Quanto mais aqueles juristas fizerem pressão corporativa, maior será o incentivo dos partidos políticos para tomarem uma decisão radical. Parece-me um jogo muito perigoso para aqueles, mas até gostaria que insistissem, para essa alteração constitucional ser concretizada.

quinta-feira, 21 de outubro de 2010

Desperdícios (1)

O que está o Instituto Português da Juventude (IPJ) a fazer na mais cara avenida portuguesa, a Av. da Liberdade, em Lisboa?

Generalizando esta interrogação, quantos serviços, sobretudo do Estado central, estão instalados de forma desnecessariamente luxuosa? Neste caso do IPJ a extravagância nem é o edifício em si, é sobretudo a sua localização.

Seria certamente possível mudar de instalações, possivelmente até para umas mais pequenas, localizadas na zona oriental da cidade, já servidas de metro, mas com uma ocupação muito esparsa. Conseguir-se-ia uma poupança – estrutural – de milhões de euros.

sábado, 16 de outubro de 2010

Coerência

A última esperança que tinha em relação a este orçamento é que o governo apresentasse um défice de 2010 claramente abaixo dos 7,3%, já que usou 1,5% do PIB com o fundo de pensões da PT. Mas não.

Recapitulemos. Em Maio de 2009 o governo previa que a economia caísse 3,4% e o défice se fixasse nos 5,9% do PIB. Afinal a economia não caiu tanto (-2,7%), mas o défice atingiu uns extraordinários 9,3% do PIB.

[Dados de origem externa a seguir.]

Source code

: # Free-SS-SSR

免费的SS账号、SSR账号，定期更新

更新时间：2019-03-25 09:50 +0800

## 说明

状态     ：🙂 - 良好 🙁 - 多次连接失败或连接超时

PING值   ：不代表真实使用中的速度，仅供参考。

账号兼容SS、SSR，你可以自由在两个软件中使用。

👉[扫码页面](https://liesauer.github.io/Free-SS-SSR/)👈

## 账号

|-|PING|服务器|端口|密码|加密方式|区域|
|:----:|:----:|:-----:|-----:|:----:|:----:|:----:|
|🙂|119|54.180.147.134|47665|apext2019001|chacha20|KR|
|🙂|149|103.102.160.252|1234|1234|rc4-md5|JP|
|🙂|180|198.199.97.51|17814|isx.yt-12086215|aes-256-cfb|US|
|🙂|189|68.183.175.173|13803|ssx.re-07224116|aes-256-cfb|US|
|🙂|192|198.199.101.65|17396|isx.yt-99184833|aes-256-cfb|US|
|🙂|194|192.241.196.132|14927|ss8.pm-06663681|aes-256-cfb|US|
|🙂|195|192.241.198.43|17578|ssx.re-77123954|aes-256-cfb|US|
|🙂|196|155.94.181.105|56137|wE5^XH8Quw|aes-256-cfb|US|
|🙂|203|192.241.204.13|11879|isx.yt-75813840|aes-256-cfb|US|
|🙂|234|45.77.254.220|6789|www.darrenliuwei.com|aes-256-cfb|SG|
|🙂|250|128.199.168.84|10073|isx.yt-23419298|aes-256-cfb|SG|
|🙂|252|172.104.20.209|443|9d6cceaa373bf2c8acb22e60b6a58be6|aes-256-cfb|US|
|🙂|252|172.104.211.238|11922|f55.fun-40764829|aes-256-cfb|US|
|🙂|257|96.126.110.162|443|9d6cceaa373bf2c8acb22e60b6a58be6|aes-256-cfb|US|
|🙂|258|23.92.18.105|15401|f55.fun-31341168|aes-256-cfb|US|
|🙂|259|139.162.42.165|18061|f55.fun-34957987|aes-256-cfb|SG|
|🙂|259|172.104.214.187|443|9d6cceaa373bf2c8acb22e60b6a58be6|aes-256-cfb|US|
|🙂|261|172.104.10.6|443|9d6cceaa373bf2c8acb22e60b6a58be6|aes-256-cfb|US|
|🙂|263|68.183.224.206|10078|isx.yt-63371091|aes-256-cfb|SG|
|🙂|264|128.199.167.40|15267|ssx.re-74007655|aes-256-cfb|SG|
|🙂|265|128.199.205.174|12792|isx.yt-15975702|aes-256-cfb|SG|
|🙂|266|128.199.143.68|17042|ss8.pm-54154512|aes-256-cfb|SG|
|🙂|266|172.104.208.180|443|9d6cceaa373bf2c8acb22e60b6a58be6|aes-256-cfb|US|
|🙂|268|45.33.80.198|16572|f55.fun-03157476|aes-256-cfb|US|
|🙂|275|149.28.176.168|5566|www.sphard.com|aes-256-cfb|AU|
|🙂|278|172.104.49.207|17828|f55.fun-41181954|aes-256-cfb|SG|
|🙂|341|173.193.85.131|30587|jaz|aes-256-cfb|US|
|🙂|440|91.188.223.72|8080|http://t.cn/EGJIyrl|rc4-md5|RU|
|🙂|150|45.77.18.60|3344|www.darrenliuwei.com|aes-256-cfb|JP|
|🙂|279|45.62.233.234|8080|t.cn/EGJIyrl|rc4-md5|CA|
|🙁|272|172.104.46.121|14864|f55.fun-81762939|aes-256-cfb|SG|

Depois de forçado a rever a proposta inicial de orçamento de 2010, o governo previa que a economia crescesse 0,7% e o défice fosse de 7,3% do PIB. Afinal a economia vai crescer mais (1,3%), mas o défice vai ser pior (8,8% do PIB sem o truque do fundo de pensões).

Ao contrário da sorte que teve nestes dois anos, é mais do que certo do que a economia cresça menos do que os 0,2% que o governo “prevê”. Se o governo começa por prometer um défice de 4,6% do PIB para 2011, qual deverá ser o défice final?